For each of the Microfluidics physics interfaces, the underlying physical principles are expressed in the form of partial differential equations, together with corresponding initial and boundary conditions. COMSOL’s design emphasizes the physics by providing users with the equations solved by each feature and offering the user full access to the underlying equation system. There is also tremendous flexibility to add user-defined equations and expressions to the system. For example, to model the transport of a species that significantly affects the viscosity of the fluid, simply type in a concentration-dependent viscosity — no scripting or coding is required (this is demonstrated in the Tutorial Model: A Controlled Diffusion Separator). When COMSOL Multiphysics compiles the equations, the complex couplings generated by these user-defined expressions are automatically included in the equation system. The equations are then solved using the finite element method and a range of industrial-strength solvers. Once a solution is obtained a vast range of postprocessing tools are available to interrogate the data, and predefined plots are automatically generated to show the device response. COMSOL Multiphysics offers the flexibility to evaluate a wide range of physical quantities including predefined quantities such as the pressure, velocity, shear rate, or the vorticity (available through easy-to-use menus), as well as arbitrary user-defined expressions.

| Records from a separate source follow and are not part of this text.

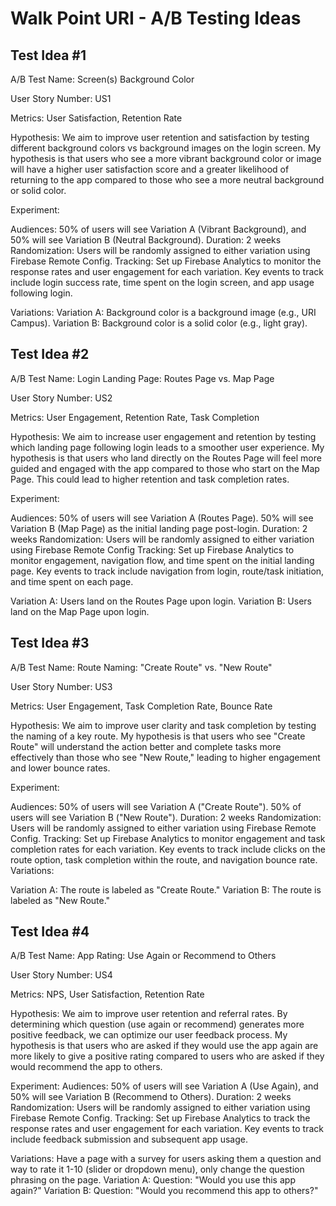 # Walk Point URI - A/B Testing Ideas

## Test Idea #1
A/B Test Name: Screen(s) Background Color

User Story Number: US1

Metrics: User Satisfaction, Retention Rate

Hypothesis: We aim to improve user retention and satisfaction by testing different background colors vs background images on the login screen. My hypothesis is that users who see a more vibrant background color or image will have a higher user satisfaction score and a greater likelihood of returning to the app compared to those who see a more neutral background or solid color.

Experiment:

Audiences: 50% of users will see Variation A (Vibrant Background), and 50% will see Variation B (Neutral Background).
Duration: 2 weeks
Randomization: Users will be randomly assigned to either variation using Firebase Remote Config.
Tracking: Set up Firebase Analytics to monitor the response rates and user engagement for each variation. Key events to track include login success rate, time spent on the login screen, and app usage following login.

Variations:
Variation A: Background color is a background image (e.g., URI Campus).
Variation B: Background color is a solid color (e.g., light gray).

## Test Idea #2
A/B Test Name: Login Landing Page: Routes Page vs. Map Page

User Story Number: US2

Metrics: User Engagement, Retention Rate, Task Completion

Hypothesis: We aim to increase user engagement and retention by testing which landing page following login leads to a smoother user experience. My hypothesis is that users who land directly on the Routes Page will feel more guided and engaged with the app compared to those who start on the Map Page. This could lead to higher retention and task completion rates.

Experiment:

Audiences:
50% of users will see Variation A (Routes Page).
50% will see Variation B (Map Page) as the initial landing page post-login.
Duration: 2 weeks
Randomization: Users will be randomly assigned to either variation using Firebase Remote Config
Tracking: Set up Firebase Analytics to monitor engagement, navigation flow, and time spent on the initial landing page. Key events to track include navigation from login, route/task initiation, and time spent on each page.

Variation A: Users land on the Routes Page upon login.
Variation B: Users land on the Map Page upon login.

## Test Idea #3
A/B Test Name: Route Naming: "Create Route" vs. "New Route"

User Story Number: US3

Metrics: User Engagement, Task Completion Rate, Bounce Rate

Hypothesis:
We aim to improve user clarity and task completion by testing the naming of a key route. My hypothesis is that users who see "Create Route" will understand the action better and complete tasks more effectively than those who see "New Route," leading to higher engagement and lower bounce rates.

Experiment:

Audiences:
50% of users will see Variation A ("Create Route").
50% of users will see Variation B ("New Route").
Duration: 2 weeks
Randomization: Users will be randomly assigned to either variation using Firebase Remote Config.
Tracking: Set up Firebase Analytics to monitor engagement and task completion rates for each variation. Key events to track include clicks on the route option, task completion within the route, and navigation bounce rate.
Variations:

Variation A: The route is labeled as "Create Route."
Variation B: The route is labeled as "New Route."

## Test Idea #4
A/B Test Name: App Rating: Use Again or Recommend to Others

User Story Number: US4

Metrics: NPS, User Satisfaction, Retention Rate

Hypothesis: We aim to improve user retention and referral rates. By determining which question (use again or recommend) generates more positive feedback, we can optimize our user feedback process. My hypothesis is that users who are asked if they would use the app again are more likely to give a positive rating compared to users who are asked if they would recommend the app to others. 

Experiment:
  Audiences: 50% of users will see Variation A (Use Again), and 50% will see Variation B (Recommend to Others).
  Duration: 2 weeks
  Randomization: Users will be randomly assigned to either variation using Firebase Remote Config.
  Tracking: Set up Firebase Analytics to track the response rates and user engagement for each variation. Key events to track include feedback submission and subsequent app usage.

Variations: 
  Have a page with a survey for users asking them a question and way to rate it 1-10 (slider or dropdown menu), only change the question phrasing on the page.
    Variation A: Question: "Would you use this app again?"
    Variation B: Question: "Would you recommend this app to others?"
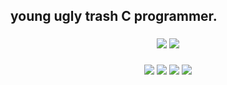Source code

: <h2 align="left">young ugly trash C programmer.</h2>

###

<p align="center">
  <img src="https://github-readme-stats.vercel.app/api?username=strict1parents&show_icons=true&theme=tokyonight&hide_border=true" />
  <img src="https://github-readme-stats.vercel.app/api/top-langs/?username=strict1parents&layout=compact&theme=tokyonight&hide_border=true"/>
</p>

###

<p align="center">
  <img src="https://img.shields.io/badge/C-%2300599C.svg?style=for-the-badge&logo=c&logoColor=white" />
  <img src="https://img.shields.io/badge/Arch_Linux-1793D1?style=for-the-badge&logo=arch-linux&logoColor=white" />
  <img src="https://img.shields.io/badge/Vim-%2311AB00.svg?style=for-the-badge&logo=vim&logoColor=white"/> 
  <img src="https://img.shields.io/badge/Neovim-%2300B900.svg?style=for-the-badge&logo=neovim&logoColor=white" />
</p>
<!---
strict1parents/strict1parents is a ✨ special ✨ repository because its `README.md` (this file) appears on your GitHub profile.
You can click the Preview link to take a look at your changes.
--->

To model a microfluidic device, the geometry is first defined in the software. Then appropriate materials are selected and a suitable Microfluidics physics interface is added. Initial conditions and boundary conditions are set up within the physics interface. Next, the mesh is defined; in many cases the default mesh, which is produced from physics-dependent defaults, will be appropriate for the problem. A solver is selected, again with defaults appropriate for the relevant physics interface, and the problem is solved. Finally the results are visualized. All these steps are accessed from the COMSOL Desktop.